Action item —
Return all lines from the entries below in which the word "concepts" is present.

Source records —
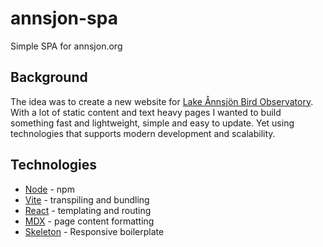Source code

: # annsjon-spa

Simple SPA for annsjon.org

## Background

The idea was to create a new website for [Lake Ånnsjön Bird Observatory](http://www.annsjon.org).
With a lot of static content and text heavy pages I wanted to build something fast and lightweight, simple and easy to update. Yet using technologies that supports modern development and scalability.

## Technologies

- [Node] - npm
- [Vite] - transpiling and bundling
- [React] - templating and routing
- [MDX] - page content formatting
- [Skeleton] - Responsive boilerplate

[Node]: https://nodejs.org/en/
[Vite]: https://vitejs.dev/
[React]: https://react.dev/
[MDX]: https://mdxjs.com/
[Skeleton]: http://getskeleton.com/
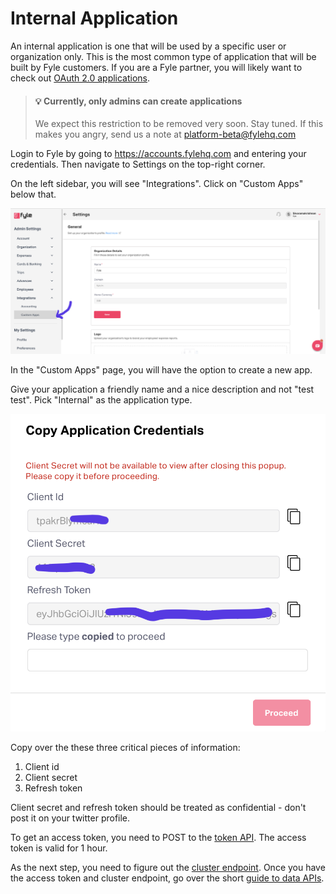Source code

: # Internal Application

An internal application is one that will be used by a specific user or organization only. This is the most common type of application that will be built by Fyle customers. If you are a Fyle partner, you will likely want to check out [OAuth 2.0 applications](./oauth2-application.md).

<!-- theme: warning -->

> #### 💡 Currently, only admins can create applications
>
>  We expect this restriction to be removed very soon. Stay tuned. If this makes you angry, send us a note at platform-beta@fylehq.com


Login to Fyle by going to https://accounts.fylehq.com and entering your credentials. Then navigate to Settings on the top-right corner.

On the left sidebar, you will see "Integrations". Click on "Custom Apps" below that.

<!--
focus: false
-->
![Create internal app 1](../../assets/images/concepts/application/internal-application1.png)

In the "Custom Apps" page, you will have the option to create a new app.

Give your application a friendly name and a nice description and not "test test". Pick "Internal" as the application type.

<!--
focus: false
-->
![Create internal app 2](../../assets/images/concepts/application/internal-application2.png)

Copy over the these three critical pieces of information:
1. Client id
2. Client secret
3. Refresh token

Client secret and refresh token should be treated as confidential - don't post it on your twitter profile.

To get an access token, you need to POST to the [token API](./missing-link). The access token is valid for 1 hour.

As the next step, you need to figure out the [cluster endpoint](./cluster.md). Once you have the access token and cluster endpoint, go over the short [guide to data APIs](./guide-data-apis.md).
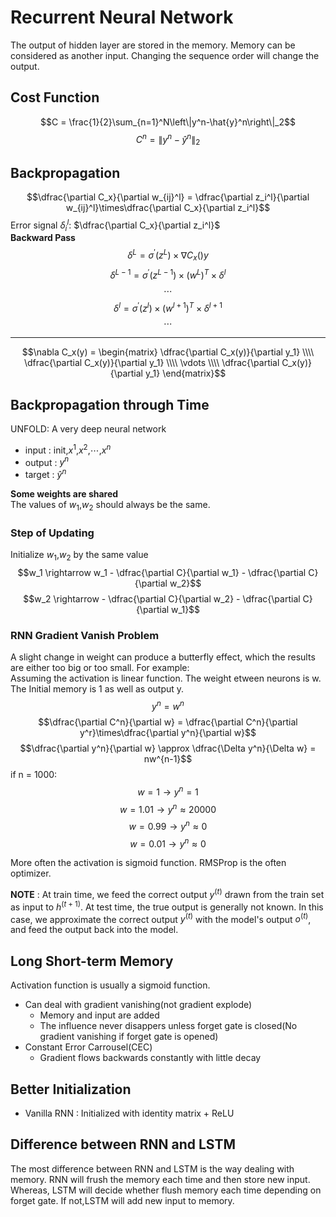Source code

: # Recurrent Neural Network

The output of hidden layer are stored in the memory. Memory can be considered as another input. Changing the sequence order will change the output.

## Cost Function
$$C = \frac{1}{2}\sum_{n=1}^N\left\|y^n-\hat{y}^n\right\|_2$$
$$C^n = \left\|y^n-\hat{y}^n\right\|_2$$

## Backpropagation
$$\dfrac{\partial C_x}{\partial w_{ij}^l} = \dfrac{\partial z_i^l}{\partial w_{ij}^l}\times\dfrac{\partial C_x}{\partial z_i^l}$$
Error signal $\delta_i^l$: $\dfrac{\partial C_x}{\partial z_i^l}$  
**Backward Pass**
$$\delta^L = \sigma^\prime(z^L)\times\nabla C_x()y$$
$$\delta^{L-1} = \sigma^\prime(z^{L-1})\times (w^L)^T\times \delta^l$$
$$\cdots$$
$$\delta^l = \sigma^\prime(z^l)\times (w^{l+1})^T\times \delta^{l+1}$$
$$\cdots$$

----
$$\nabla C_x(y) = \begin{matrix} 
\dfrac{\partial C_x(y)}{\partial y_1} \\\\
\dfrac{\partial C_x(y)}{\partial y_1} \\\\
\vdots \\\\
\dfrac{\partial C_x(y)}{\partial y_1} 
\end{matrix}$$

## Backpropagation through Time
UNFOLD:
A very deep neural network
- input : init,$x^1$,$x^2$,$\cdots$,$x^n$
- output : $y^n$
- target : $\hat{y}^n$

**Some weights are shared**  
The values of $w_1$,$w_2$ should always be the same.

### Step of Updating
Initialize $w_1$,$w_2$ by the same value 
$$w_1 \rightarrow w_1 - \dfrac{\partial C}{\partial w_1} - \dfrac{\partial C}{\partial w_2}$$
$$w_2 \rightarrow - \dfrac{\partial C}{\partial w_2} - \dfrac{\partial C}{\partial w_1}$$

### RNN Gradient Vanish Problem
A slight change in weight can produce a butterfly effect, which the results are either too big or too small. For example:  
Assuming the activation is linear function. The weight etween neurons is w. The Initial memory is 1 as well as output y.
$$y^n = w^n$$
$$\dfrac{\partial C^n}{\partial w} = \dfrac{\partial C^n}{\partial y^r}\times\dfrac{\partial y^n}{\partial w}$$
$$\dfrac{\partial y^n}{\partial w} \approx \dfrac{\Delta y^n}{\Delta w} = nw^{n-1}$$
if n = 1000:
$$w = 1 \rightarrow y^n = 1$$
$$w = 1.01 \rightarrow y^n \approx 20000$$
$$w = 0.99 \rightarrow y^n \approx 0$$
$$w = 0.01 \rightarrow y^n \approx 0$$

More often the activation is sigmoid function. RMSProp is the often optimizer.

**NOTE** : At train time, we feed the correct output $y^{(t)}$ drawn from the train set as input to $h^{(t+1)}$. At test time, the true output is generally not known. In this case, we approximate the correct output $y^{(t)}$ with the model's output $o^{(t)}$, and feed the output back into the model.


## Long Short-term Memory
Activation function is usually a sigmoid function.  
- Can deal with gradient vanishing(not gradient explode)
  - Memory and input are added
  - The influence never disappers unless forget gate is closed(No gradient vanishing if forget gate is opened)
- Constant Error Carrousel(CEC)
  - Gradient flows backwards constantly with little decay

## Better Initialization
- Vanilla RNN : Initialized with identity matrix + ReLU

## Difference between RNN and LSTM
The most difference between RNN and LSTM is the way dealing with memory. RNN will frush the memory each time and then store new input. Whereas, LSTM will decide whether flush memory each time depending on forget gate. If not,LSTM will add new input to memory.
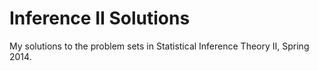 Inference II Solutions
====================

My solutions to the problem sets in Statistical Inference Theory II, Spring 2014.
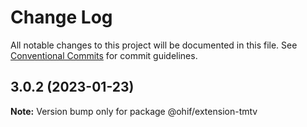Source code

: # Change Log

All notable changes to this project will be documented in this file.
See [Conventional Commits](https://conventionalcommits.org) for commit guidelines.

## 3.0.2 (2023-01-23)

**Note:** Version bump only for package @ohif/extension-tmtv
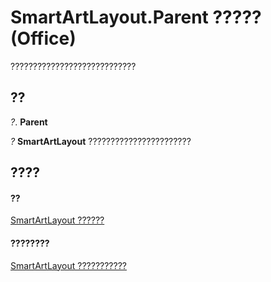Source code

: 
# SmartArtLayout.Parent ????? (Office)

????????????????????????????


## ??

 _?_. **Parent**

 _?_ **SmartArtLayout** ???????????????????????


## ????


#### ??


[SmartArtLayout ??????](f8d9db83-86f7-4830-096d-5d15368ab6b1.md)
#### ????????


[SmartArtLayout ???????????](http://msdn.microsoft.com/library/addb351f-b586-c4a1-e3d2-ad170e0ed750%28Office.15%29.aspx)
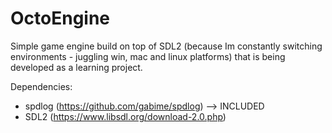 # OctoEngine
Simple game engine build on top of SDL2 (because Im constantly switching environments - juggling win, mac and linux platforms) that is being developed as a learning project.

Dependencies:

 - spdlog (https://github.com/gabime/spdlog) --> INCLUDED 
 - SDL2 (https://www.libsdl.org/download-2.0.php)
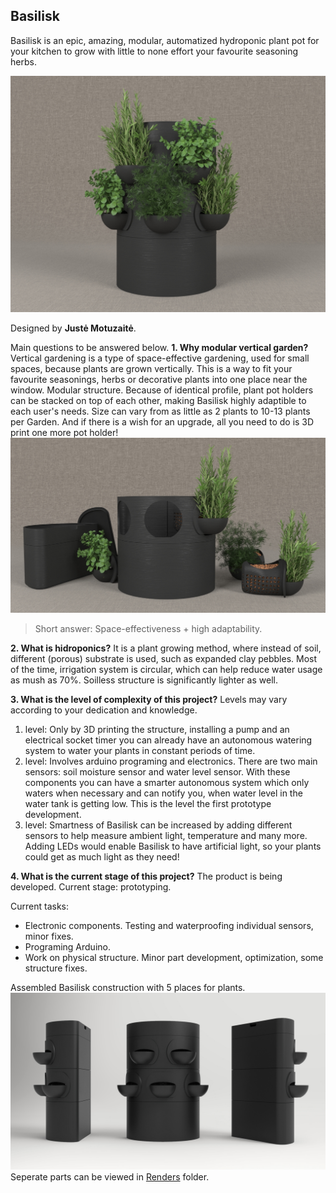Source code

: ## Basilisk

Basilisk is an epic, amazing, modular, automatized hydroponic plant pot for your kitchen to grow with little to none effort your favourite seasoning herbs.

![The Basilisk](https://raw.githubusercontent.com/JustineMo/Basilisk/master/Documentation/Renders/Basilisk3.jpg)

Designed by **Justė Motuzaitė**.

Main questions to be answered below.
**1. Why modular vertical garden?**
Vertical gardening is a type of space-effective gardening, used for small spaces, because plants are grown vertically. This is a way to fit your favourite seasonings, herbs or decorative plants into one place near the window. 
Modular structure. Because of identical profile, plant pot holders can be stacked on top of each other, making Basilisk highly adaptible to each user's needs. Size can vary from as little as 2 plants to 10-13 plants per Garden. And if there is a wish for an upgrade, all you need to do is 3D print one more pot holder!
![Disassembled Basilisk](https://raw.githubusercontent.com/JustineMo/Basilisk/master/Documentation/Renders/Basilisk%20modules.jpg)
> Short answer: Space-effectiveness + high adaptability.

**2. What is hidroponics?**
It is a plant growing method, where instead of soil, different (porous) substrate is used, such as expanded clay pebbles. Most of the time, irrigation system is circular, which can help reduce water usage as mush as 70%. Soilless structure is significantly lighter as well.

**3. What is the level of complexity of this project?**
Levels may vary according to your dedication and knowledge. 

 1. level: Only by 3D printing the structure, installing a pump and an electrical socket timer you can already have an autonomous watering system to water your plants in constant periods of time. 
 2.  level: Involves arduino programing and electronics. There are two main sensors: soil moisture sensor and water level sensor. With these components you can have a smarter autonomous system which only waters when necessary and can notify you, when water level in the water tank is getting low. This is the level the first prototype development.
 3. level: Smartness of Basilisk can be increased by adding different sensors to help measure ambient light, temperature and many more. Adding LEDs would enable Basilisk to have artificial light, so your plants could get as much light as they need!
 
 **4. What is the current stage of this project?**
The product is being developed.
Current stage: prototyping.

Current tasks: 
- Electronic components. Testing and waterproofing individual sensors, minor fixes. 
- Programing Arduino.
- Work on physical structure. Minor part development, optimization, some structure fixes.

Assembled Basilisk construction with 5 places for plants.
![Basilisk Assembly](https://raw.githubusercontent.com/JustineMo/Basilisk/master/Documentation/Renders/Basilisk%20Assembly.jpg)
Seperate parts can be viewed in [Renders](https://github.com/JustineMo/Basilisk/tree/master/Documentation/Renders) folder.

Task solution —
![Create internal app 1](../../assets/images/concepts/application/internal-application1.png)
![Create internal app 2](../../assets/images/concepts/application/internal-application2.png)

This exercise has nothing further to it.